===== Input data

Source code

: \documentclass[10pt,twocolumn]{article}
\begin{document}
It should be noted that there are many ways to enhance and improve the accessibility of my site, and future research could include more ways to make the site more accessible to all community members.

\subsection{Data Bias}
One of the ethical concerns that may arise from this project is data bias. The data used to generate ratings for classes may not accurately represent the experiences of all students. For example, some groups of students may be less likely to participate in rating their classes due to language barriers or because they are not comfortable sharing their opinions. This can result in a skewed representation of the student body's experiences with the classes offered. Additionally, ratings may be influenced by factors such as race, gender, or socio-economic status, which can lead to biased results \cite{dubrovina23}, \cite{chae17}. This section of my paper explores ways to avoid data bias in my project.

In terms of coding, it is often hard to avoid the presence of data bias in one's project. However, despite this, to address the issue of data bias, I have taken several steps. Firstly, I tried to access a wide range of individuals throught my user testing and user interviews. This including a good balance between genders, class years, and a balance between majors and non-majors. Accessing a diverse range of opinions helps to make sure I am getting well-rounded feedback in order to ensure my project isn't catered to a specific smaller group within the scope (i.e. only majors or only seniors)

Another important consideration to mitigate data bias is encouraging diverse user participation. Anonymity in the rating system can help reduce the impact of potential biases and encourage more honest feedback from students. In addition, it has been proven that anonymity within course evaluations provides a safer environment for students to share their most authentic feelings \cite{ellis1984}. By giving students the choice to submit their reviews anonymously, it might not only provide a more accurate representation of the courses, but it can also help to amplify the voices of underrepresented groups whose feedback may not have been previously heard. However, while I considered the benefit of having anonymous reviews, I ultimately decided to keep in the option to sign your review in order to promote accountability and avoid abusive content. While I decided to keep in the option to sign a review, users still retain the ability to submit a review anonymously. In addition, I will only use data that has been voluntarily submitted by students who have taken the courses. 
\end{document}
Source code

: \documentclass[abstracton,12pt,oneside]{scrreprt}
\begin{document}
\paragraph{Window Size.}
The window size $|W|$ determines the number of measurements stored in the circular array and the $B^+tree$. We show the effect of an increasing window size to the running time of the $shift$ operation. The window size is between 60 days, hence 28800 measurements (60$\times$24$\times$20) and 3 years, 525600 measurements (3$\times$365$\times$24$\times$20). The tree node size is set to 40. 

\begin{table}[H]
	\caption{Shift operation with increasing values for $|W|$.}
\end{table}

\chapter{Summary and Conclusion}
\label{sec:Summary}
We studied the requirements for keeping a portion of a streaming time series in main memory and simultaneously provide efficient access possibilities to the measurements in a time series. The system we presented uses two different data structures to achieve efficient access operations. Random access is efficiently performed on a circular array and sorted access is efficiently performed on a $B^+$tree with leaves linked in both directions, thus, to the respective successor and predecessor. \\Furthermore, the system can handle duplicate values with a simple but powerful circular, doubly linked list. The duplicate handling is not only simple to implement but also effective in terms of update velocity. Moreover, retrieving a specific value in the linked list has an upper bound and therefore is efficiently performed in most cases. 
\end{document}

==========

### The task
Please count the lines that hold "documentclass" in this data and report the total alone.

### Answer
2